RECORDS TO PROCESS
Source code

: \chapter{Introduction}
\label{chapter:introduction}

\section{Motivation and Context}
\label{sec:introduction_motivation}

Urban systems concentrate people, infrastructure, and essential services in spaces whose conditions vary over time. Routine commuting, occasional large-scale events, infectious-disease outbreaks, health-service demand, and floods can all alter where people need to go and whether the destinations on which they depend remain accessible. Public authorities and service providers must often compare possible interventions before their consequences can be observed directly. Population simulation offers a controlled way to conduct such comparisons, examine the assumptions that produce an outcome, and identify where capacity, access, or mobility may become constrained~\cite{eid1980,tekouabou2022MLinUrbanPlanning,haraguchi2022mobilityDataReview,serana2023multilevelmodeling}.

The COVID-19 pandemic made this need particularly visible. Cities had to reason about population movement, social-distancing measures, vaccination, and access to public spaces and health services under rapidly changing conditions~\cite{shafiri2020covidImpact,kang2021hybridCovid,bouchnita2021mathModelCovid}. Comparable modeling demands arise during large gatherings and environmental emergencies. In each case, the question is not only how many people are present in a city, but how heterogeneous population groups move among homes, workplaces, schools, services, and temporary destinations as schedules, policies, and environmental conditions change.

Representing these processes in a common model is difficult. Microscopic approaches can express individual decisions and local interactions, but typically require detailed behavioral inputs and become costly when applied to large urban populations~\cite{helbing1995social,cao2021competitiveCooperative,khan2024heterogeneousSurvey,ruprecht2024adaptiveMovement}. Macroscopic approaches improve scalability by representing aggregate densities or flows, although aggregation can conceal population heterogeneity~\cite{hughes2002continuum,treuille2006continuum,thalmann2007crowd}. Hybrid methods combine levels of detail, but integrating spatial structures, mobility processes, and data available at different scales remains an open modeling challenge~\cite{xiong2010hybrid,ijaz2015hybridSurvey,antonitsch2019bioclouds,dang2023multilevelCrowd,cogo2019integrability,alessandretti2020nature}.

==

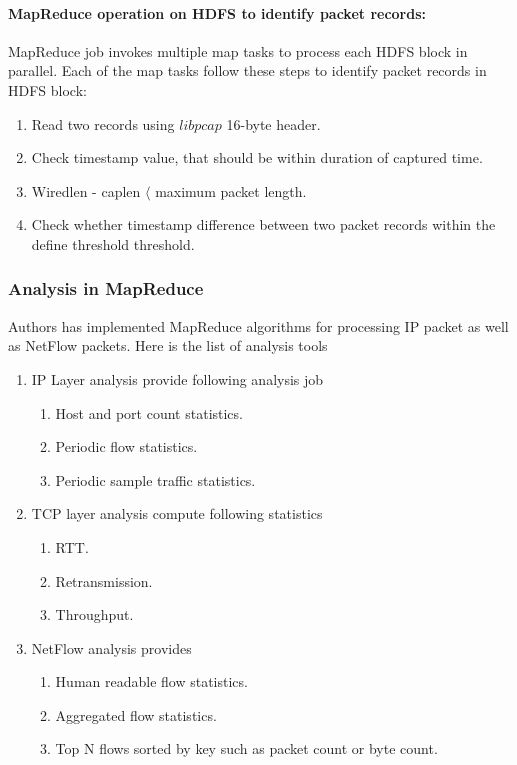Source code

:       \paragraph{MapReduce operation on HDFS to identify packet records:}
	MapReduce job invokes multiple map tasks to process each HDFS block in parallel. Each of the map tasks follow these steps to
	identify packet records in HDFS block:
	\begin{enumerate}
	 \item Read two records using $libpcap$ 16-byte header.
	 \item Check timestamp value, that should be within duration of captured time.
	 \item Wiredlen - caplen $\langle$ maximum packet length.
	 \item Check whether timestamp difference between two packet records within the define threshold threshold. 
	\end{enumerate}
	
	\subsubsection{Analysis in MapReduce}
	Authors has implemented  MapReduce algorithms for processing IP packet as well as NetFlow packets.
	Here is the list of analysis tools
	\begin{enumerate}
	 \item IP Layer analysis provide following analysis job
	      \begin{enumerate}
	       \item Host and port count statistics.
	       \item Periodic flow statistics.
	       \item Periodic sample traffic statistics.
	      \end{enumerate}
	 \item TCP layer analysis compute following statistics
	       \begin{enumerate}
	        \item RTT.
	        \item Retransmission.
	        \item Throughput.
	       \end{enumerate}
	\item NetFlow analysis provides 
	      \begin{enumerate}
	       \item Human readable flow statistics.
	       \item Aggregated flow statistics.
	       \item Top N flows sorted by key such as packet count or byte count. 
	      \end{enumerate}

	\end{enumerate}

WHAT THE EXERCISE ASKS
Where does "count" appear in the records above? Copy each line that holds it.

RESULT FOR THIS EXERCISE
	       \item Host and port count statistics.
	       \item Top N flows sorted by key such as packet count or byte count. 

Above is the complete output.